Gorayeb advises workers that if something happens to them in their places of employment not to remain silent and to report the incident: “What the employers usually do is tell the workerr to go to the hospital and say they were injured at home and not at work, and why they do this is to save money, because they know that if a worker does it this way, they cannot ask for compensation.”

The litigant added that even if workers are undocumented they can sue and assert their rights, since the implementation of the law has nothing to do with immigration status.

“No matter whether you are undocumented or not, here all are protected by the law,” he confirmed.

As a result of his injuries, Chris cannot move his torso, he feels constant pain, cannot stand for long periods of time and the orthopedists who treat him determined that needs lifelong care.

We tried to get a comment from the defendant companies regarding the court’s decision, but it was not possible.

To make workplace complaints:

• A worker whose labor rights are violated in the state of New York can file a complaint with the Attorney General or call the Bureau of Labor Affairs at (212 ) 416-8700.

• Workers who have complaints regarding their workplace can call the Occupational Safety and Health Administration US (OSHA ) at (212 ) 620-3200 for information and assistance.

• For more information about Workers ‘ Compensation, contact the Workers’ Compensation Board at ( 877 ) 632-4996.

• Important workers compensation claims forms are available through the Workers’ Compensation Board of New York State and are available on their website at http://www.wcb.ny.gov/content/main/Forms.jsp

You have rights:

• Workers are entitled to a safe workplace free from health hazards.

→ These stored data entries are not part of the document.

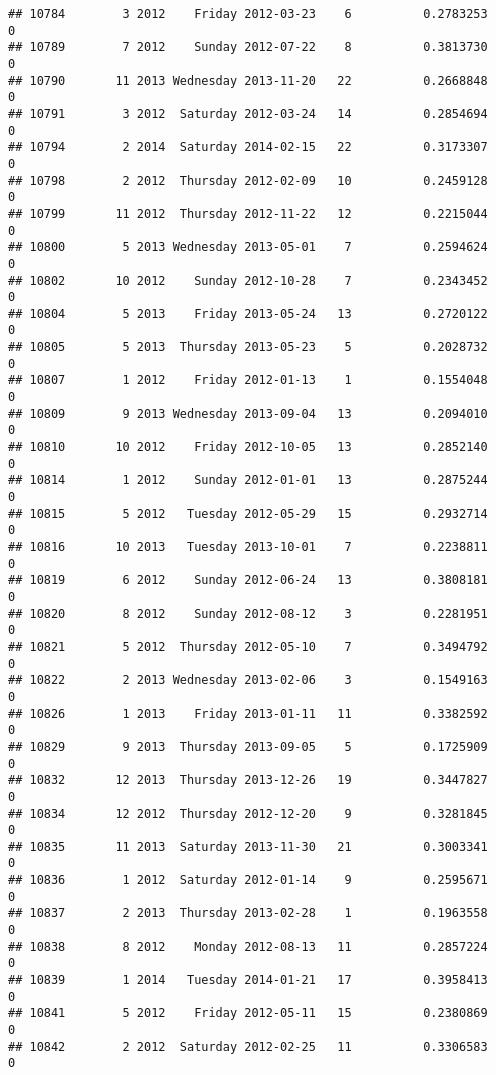\documentclass[
]{article}
\begin{document}
\begin{verbatim}
## 10784        3 2012    Friday 2012-03-23    6          0.2783253             0
## 10789        7 2012    Sunday 2012-07-22    8          0.3813730             0
## 10790       11 2013 Wednesday 2013-11-20   22          0.2668848             0
## 10791        3 2012  Saturday 2012-03-24   14          0.2854694             0
## 10794        2 2014  Saturday 2014-02-15   22          0.3173307             0
## 10798        2 2012  Thursday 2012-02-09   10          0.2459128             0
## 10799       11 2012  Thursday 2012-11-22   12          0.2215044             0
## 10800        5 2013 Wednesday 2013-05-01    7          0.2594624             0
## 10802       10 2012    Sunday 2012-10-28    7          0.2343452             0
## 10804        5 2013    Friday 2013-05-24   13          0.2720122             0
## 10805        5 2013  Thursday 2013-05-23    5          0.2028732             0
## 10807        1 2012    Friday 2012-01-13    1          0.1554048             0
## 10809        9 2013 Wednesday 2013-09-04   13          0.2094010             0
## 10810       10 2012    Friday 2012-10-05   13          0.2852140             0
## 10814        1 2012    Sunday 2012-01-01   13          0.2875244             0
## 10815        5 2012   Tuesday 2012-05-29   15          0.2932714             0
## 10816       10 2013   Tuesday 2013-10-01    7          0.2238811             0
## 10819        6 2012    Sunday 2012-06-24   13          0.3808181             0
## 10820        8 2012    Sunday 2012-08-12    3          0.2281951             0
## 10821        5 2012  Thursday 2012-05-10    7          0.3494792             0
## 10822        2 2013 Wednesday 2013-02-06    3          0.1549163             0
## 10826        1 2013    Friday 2013-01-11   11          0.3382592             0
## 10829        9 2013  Thursday 2013-09-05    5          0.1725909             0
## 10832       12 2013  Thursday 2013-12-26   19          0.3447827             0
## 10834       12 2012  Thursday 2012-12-20    9          0.3281845             0
## 10835       11 2013  Saturday 2013-11-30   21          0.3003341             0
## 10836        1 2012  Saturday 2012-01-14    9          0.2595671             0
## 10837        2 2013  Thursday 2013-02-28    1          0.1963558             0
## 10838        8 2012    Monday 2012-08-13   11          0.2857224             0
## 10839        1 2014   Tuesday 2014-01-21   17          0.3958413             0
## 10841        5 2012    Friday 2012-05-11   15          0.2380869             0
## 10842        2 2012  Saturday 2012-02-25   11          0.3306583             0

\end{verbatim}
\end{document}
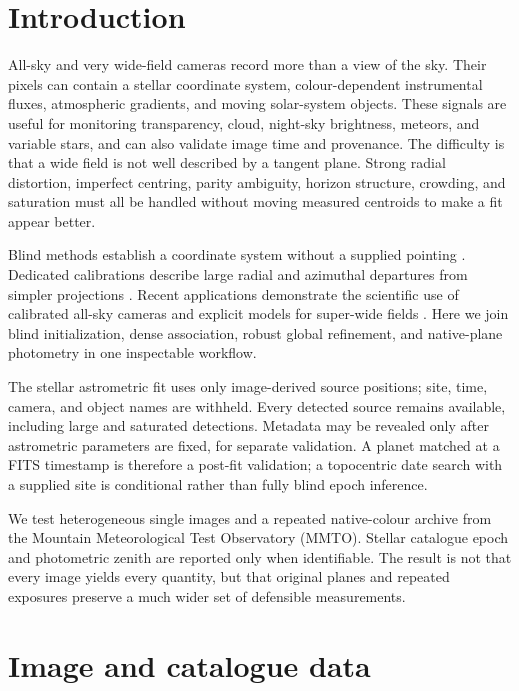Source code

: \documentclass{aa}
\begin{document}
\section{Introduction}
\label{sec:introduction}

All-sky and very wide-field cameras record more than a view of the sky. Their
pixels can contain a stellar coordinate system, colour-dependent instrumental
fluxes, atmospheric gradients, and moving solar-system objects. These signals
are useful for monitoring transparency, cloud, night-sky brightness, meteors,
and variable stars, and can also validate image time and provenance. The
difficulty is that a wide field is not well described by a tangent plane.
Strong radial distortion, imperfect centring, parity ambiguity, horizon
structure, crowding, and saturation must all be handled without moving
measured centroids to make a fit appear better.

Blind methods establish a coordinate system without a supplied pointing
\citep{Lang2010}. Dedicated calibrations describe large radial and azimuthal
departures from simpler projections
\citep{borovicka1995,Barghini2019,Jeanne2019}. Recent applications demonstrate
the scientific use of calibrated all-sky cameras \citep{Hung2024,Yin2025} and
explicit models for super-wide fields \citep{AntunaSanchez2022,Yang2025}.
Here we join blind initialization, dense association, robust global refinement,
and native-plane photometry in one inspectable workflow.

The stellar astrometric fit uses only image-derived source positions; site, time,
camera, and object names are withheld. Every detected source remains available,
including large and saturated detections. Metadata may be revealed only after
astrometric parameters are fixed, for separate validation. A planet matched at a FITS
timestamp is therefore a post-fit validation; a topocentric date search with a
supplied site is conditional rather than fully blind epoch inference.

We test heterogeneous single images and a repeated native-colour archive from
the Mountain Meteorological Test Observatory (MMTO). Stellar catalogue epoch
and photometric zenith are reported only when identifiable. The result is not
that every image yields every quantity, but that original planes and repeated
exposures preserve a much wider set of defensible measurements.

\section{Image and catalogue data}
\label{sec:data}
\end{document}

• Workers are entitled to information that their employer has about the dangers they may suffer from exposure to toxic chemicals or noise.

• They are also entitled to any medical records that the employer has on them.

• Workers may file a complaint with their employer for hazardous working conditions. -The Workers are entitled to lodge complaints with the Occupational Safety and Health Administration of the US (OSHA) and request workplace inspections.

• They also have the right to answer questions from an OSHA inspector and notify them of any danger, including the description of accidents or illnesses and explaining if the employer has temporarily removed risks only for inspections.

• Workers who complain to OSHA may remain anonymous if they wish, and their name will not be given to their employer.

• Workers who become sick or injured because of their work are entitled to compensation. In New York.

• Immigrant workers, documented and undocumented, may be eligible in the same manner.

• Most full-time and part-time workers are eligible, even if they are paid in cash, “off the books” or if they are treated as independent contractors.

• Workers’ Compensation benefits may include: (1) compensation for medical care and treatment of injuries and work-related diseases, (2) cash benefits if the injury or illness prevents the workers from performing their duties and (3) death benefits for the surviving spouse or dependent(s) of a worker who died at work.

• Workers should immediately notify their employer of work-related injuries in person or in writing.